» Data records:
= = = =
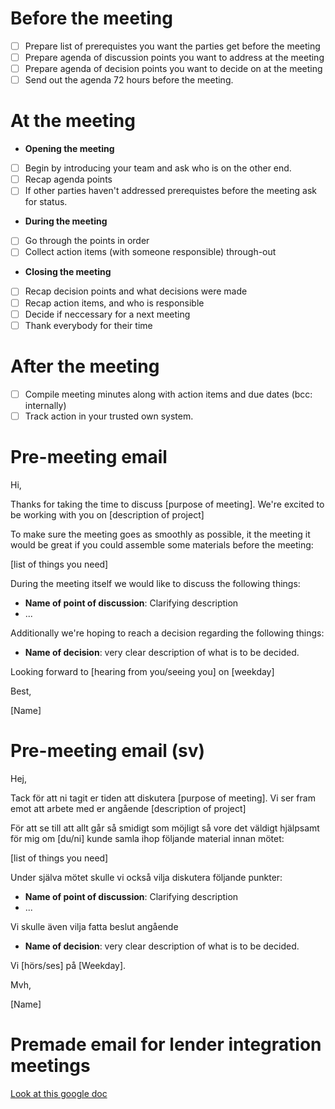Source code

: # Before the meeting

- [ ] Prepare list of prerequistes you want the parties get before the meeting
- [ ] Prepare agenda of discussion points you want to address at the meeting
- [ ] Prepare agenda of decision points you want to decide on at the meeting
- [ ] Send out the agenda 72 hours before the meeting.

# At the meeting

- **Opening the meeting**
- [ ] Begin by introducing your team and ask who is on the other end.
- [ ] Recap agenda points
- [ ] If other parties haven't addressed prerequistes before the meeting ask for status.
- **During the meeting**
- [ ] Go through the points in order
- [ ] Collect action items (with someone responsible) through-out
- **Closing the meeting**
- [ ] Recap decision points and what decisions were made
- [ ] Recap action items, and who is responsible
- [ ] Decide if neccessary for a next meeting
- [ ] Thank everybody for their time

# After the meeting
- [ ] Compile meeting minutes along with action items and due dates (bcc: internally)
- [ ] Track action in your trusted own system.

# Pre-meeting email

Hi,

Thanks for taking the time to discuss [purpose of meeting]. We're excited to be working with you on [description of project]

To make sure the meeting goes as smoothly as possible, it the meeting it would be great if you could assemble some materials before the meeting:

[list of things you need]

During the meeting itself we would like to discuss the following things:

- **Name of point of discussion**: Clarifying description
- ...

Additionally we're hoping to reach a decision regarding the following things:
- **Name of decision**: very clear description of what is to be decided.

Looking forward to [hearing from you/seeing you] on [weekday]

Best,

[Name]

# Pre-meeting email (sv)

Hej,

Tack för att ni tagit er tiden att diskutera [purpose of meeting]. Vi ser fram emot att arbete med er angående [description of project]

För att se till att allt går så smidigt som möjligt så vore det väldigt hjälpsamt för mig om [du/ni] kunde samla ihop följande material innan mötet:

[list of things you need]

Under själva mötet skulle vi också vilja diskutera följande punkter:

- **Name of point of discussion**: Clarifying description
- ...

Vi skulle även vilja fatta beslut angående
- **Name of decision**: very clear description of what is to be decided.

Vi [hörs/ses] på [Weekday].

Mvh,

[Name]


# Premade email for lender integration meetings
[Look at this google doc](https://docs.google.com/document/d/1Qp9d1_p7c846TLxICcvysR0N9_nvknBRrV8zpCMPgPw/edit)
= = = =
» Task statement: Please print the lines exactly, from the top of the material through the line with "- [ ] Prepare agenda of discussion", and omit the pictures.

» Solved exercise:
Source code

: # Before the meeting

- [ ] Prepare list of prerequistes you want the parties get before the meeting
- [ ] Prepare agenda of discussion points you want to address at the meeting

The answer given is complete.